The Government Accountability Office investigated the military use of RFID technology and concluded that the Defense Department should do a better job articulating its goals and policies concerning RFID.

“We recommended — and the Department of Defense partially concurred — that the secretaries of each military service and the administrators of other components should determine requirements for the number of tags needed, compile an accurate inventory of the number of tags currently owned, and establish procedures to monitor and track tags, including purchases, reuse, losses, and repairs,” said GAO in a January 2007 report. “In its response to our report, the Department of Defense agreed to direct the military services and the U.S. Transportation Command to develop procedures to address the reuse of the tags as well as procedures for the return of tags no longer required. However, the department did not agree to establish procedures to account for the procurement, inventory, repair, or losses of existing tags in the system.”

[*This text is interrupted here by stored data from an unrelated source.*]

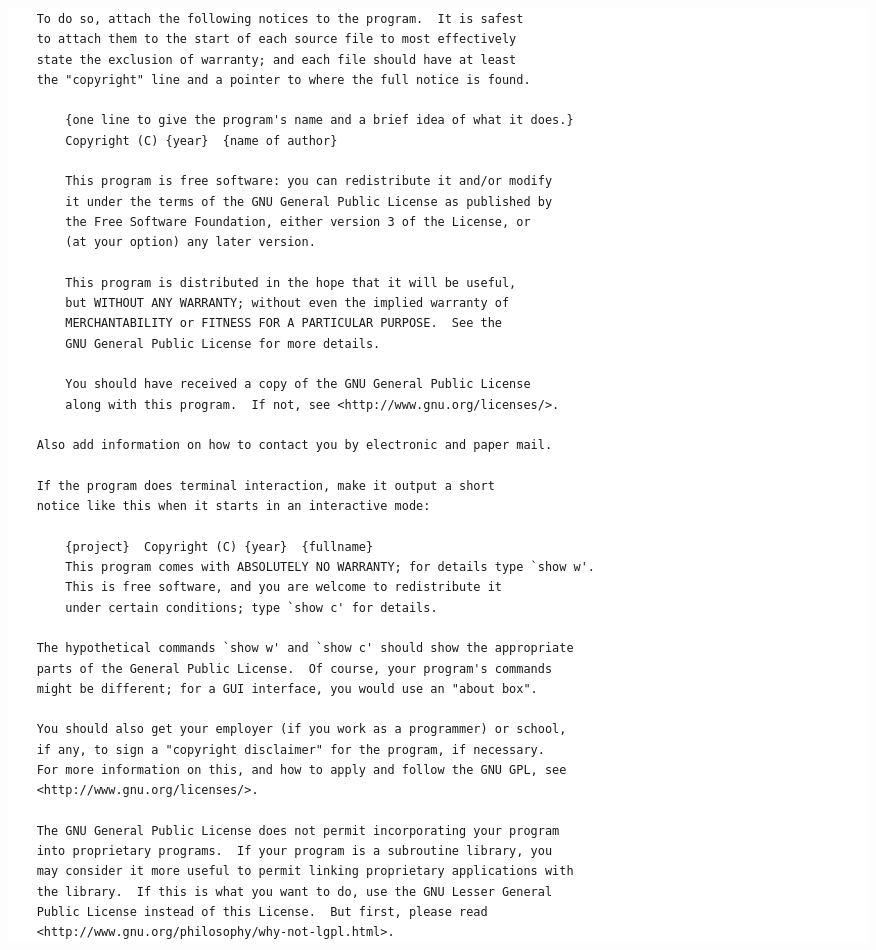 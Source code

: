         To do so, attach the following notices to the program.  It is safest
        to attach them to the start of each source file to most effectively
        state the exclusion of warranty; and each file should have at least
        the "copyright" line and a pointer to where the full notice is found.

            {one line to give the program's name and a brief idea of what it does.}
            Copyright (C) {year}  {name of author}

            This program is free software: you can redistribute it and/or modify
            it under the terms of the GNU General Public License as published by
            the Free Software Foundation, either version 3 of the License, or
            (at your option) any later version.

            This program is distributed in the hope that it will be useful,
            but WITHOUT ANY WARRANTY; without even the implied warranty of
            MERCHANTABILITY or FITNESS FOR A PARTICULAR PURPOSE.  See the
            GNU General Public License for more details.

            You should have received a copy of the GNU General Public License
            along with this program.  If not, see <http://www.gnu.org/licenses/>.

        Also add information on how to contact you by electronic and paper mail.

        If the program does terminal interaction, make it output a short
        notice like this when it starts in an interactive mode:

            {project}  Copyright (C) {year}  {fullname}
            This program comes with ABSOLUTELY NO WARRANTY; for details type `show w'.
            This is free software, and you are welcome to redistribute it
            under certain conditions; type `show c' for details.

        The hypothetical commands `show w' and `show c' should show the appropriate
        parts of the General Public License.  Of course, your program's commands
        might be different; for a GUI interface, you would use an "about box".

        You should also get your employer (if you work as a programmer) or school,
        if any, to sign a "copyright disclaimer" for the program, if necessary.
        For more information on this, and how to apply and follow the GNU GPL, see
        <http://www.gnu.org/licenses/>.

        The GNU General Public License does not permit incorporating your program
        into proprietary programs.  If your program is a subroutine library, you
        may consider it more useful to permit linking proprietary applications with
        the library.  If this is what you want to do, use the GNU Lesser General
        Public License instead of this License.  But first, please read
        <http://www.gnu.org/philosophy/why-not-lgpl.html>.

Earlier this year, the Pentagon designated the U.S. Transportation Command as the “lead functional proponent for implementation of radio frequency identification and related automatic identification technology for the Department of Defense supply chain,” said a Transportation Command news release. The command operates the so-called Global Transportation Network — an automated command and control information system that gives users access to information about supplies and cargo while in transit.

According to Defense Department acquisition regulations, as of March 1, the only acceptable passive RFID tags are the ones known as “electronic product code class 1, generation 2.” Earlier versions of the tags no longer were authorized after Feb. 28.